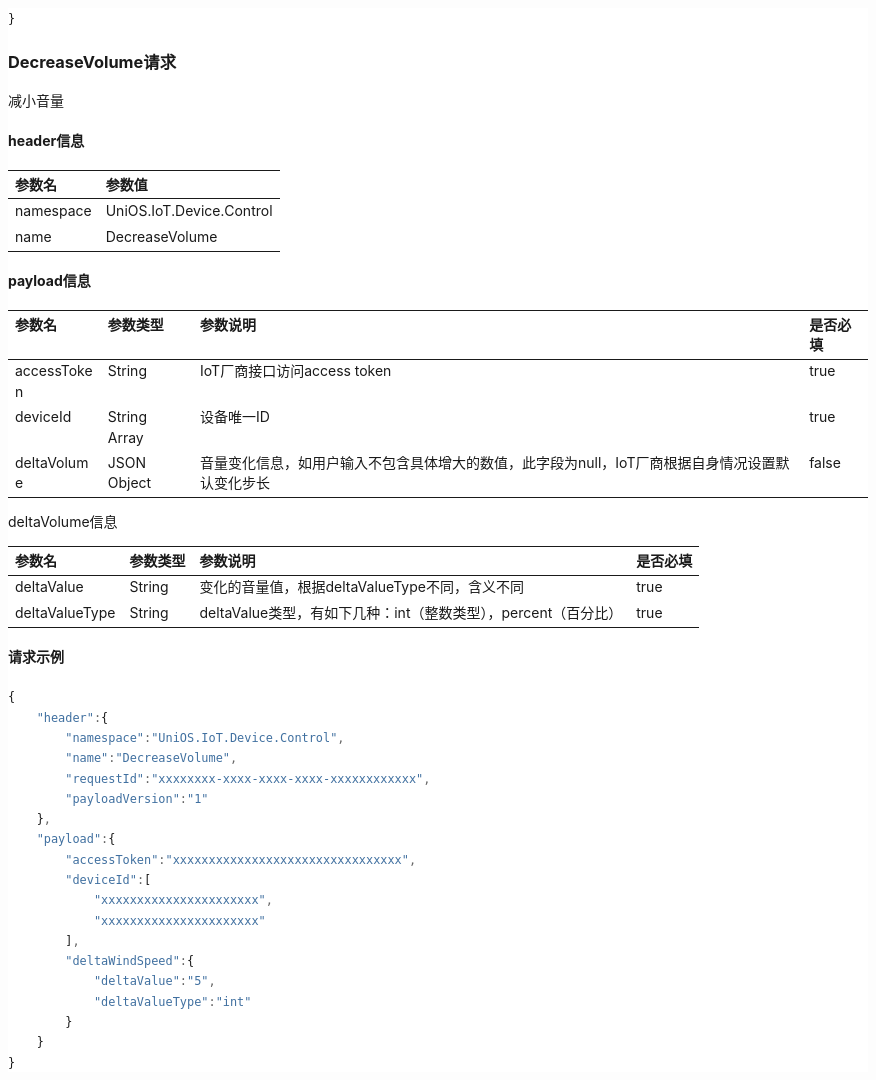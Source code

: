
 ```javascript
}
```

### DecreaseVolume请求

减小音量

#### header信息

| 参数名 | 参数值 |
| :--- | :--- |
| namespace | UniOS.IoT.Device.Control |
| name | DecreaseVolume |

#### payload信息

| 参数名 | 参数类型 | 参数说明 | 是否必填 |
| :--- | :--- | :--- | :--- |
| accessToken | String | IoT厂商接口访问access token | true |
| deviceId | String Array | 设备唯一ID | true |
| deltaVolume | JSON Object | 音量变化信息，如用户输入不包含具体增大的数值，此字段为null，IoT厂商根据自身情况设置默认变化步长 | false |

deltaVolume信息

| 参数名 | 参数类型 | 参数说明 | 是否必填 |
| :--- | :--- | :--- | :--- |
| deltaValue | String | 变化的音量值，根据deltaValueType不同，含义不同 | true |
| deltaValueType | String | deltaValue类型，有如下几种：int（整数类型），percent（百分比） | true |

#### 请求示例

```javascript
{
    "header":{
        "namespace":"UniOS.IoT.Device.Control",
        "name":"DecreaseVolume",
        "requestId":"xxxxxxxx-xxxx-xxxx-xxxx-xxxxxxxxxxxx",
        "payloadVersion":"1"
    },
    "payload":{
        "accessToken":"xxxxxxxxxxxxxxxxxxxxxxxxxxxxxxxx",
        "deviceId":[
            "xxxxxxxxxxxxxxxxxxxxxx",
            "xxxxxxxxxxxxxxxxxxxxxx"
        ],
        "deltaWindSpeed":{
            "deltaValue":"5",
            "deltaValueType":"int"
        }
    }
}
```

**WORK ITEM**
Please output the full listing above exactly, minus any pictures.

**ANSWER SECTION**
Source code

:
 ```javascript
}
```

### DecreaseVolume请求

减小音量

#### header信息

| 参数名 | 参数值 |
| :--- | :--- |
| namespace | UniOS.IoT.Device.Control |
| name | DecreaseVolume |

#### payload信息

| 参数名 | 参数类型 | 参数说明 | 是否必填 |
| :--- | :--- | :--- | :--- |
| accessToken | String | IoT厂商接口访问access token | true |
| deviceId | String Array | 设备唯一ID | true |
| deltaVolume | JSON Object | 音量变化信息，如用户输入不包含具体增大的数值，此字段为null，IoT厂商根据自身情况设置默认变化步长 | false |

deltaVolume信息

| 参数名 | 参数类型 | 参数说明 | 是否必填 |
| :--- | :--- | :--- | :--- |
| deltaValue | String | 变化的音量值，根据deltaValueType不同，含义不同 | true |
| deltaValueType | String | deltaValue类型，有如下几种：int（整数类型），percent（百分比） | true |

#### 请求示例

```javascript
{
    "header":{
        "namespace":"UniOS.IoT.Device.Control",
        "name":"DecreaseVolume",
        "requestId":"xxxxxxxx-xxxx-xxxx-xxxx-xxxxxxxxxxxx",
        "payloadVersion":"1"
    },
    "payload":{
        "accessToken":"xxxxxxxxxxxxxxxxxxxxxxxxxxxxxxxx",
        "deviceId":[
            "xxxxxxxxxxxxxxxxxxxxxx",
            "xxxxxxxxxxxxxxxxxxxxxx"
        ],
        "deltaWindSpeed":{
            "deltaValue":"5",
            "deltaValueType":"int"
        }
    }
}
```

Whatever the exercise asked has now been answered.